Kids Science Website Review

My six year old and I were on a mission to find a kids website that we could learn more about science. We finally found one called Zoom by PBS kids. Click here to check this website out.  The newest one is the Saltwater Tester.

Materials

masking tape

  • 9-volt battery
  • buzzer
  • 2 Popsicle™ sticks
  • aluminum foil
  • water
  • saltwater

Instructions 

Check with a grown-up before you begin.

  1. How can you tell if water is salty? You could taste it – or you could use a saltwater tester!
  2. A saltwater tester uses electricity to tell you if water is salty or not. Here’s how to make your own.
  3. First, cover two Popsicle™ sticks with metal – the ZOOMers used aluminum foil.
  4. Then, get a buzzer – you can buy one at an electronics store – and tape the red wire of the buzzer to the positive end of the battery. The positive end will have a plus sign on it.
  5. Next, tape one foil-covered Popsicle™ stick to the black wire of the buzzer. Tape the other one to the negative end of the battery.

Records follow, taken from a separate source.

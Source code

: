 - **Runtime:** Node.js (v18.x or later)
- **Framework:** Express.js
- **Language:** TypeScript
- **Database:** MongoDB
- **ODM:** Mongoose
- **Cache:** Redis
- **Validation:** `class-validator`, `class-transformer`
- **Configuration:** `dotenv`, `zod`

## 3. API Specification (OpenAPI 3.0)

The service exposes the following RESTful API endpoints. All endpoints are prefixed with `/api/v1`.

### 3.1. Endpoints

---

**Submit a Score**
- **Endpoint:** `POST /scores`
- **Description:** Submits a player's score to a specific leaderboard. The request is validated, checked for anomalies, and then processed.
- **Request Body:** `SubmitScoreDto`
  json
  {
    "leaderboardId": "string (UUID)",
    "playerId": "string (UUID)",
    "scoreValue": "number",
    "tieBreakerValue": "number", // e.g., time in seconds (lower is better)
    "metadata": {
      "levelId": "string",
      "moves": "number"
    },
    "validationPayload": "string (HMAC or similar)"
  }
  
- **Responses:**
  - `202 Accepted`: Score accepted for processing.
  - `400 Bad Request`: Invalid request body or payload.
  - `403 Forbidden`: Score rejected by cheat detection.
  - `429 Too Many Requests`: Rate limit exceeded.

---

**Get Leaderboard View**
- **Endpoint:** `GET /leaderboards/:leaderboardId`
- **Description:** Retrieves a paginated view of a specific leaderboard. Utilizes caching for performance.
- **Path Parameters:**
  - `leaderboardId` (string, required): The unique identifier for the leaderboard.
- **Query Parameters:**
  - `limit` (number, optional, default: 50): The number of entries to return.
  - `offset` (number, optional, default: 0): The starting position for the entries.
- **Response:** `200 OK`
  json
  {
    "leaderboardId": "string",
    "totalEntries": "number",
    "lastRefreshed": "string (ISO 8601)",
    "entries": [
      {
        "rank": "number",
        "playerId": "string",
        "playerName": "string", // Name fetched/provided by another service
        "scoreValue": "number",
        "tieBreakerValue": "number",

The negative end will have a minus sign on it.
  6. You can see if your tester is working by touching the metal together. This will complete the circuit and make the buzzer buzz. If it doesn’t buzz, check your connections to make sure everything is taped together in the right way.
  7. Now to use your saltwater tester, put just the tips of the metal in saltwater, about an inch apart. Make sure the two metal parts don’t touch. The saltwater will act like a wire, connecting the metal sticks, completing the circuit, and making the buzzer buzz.

For more of these type of experiements click here.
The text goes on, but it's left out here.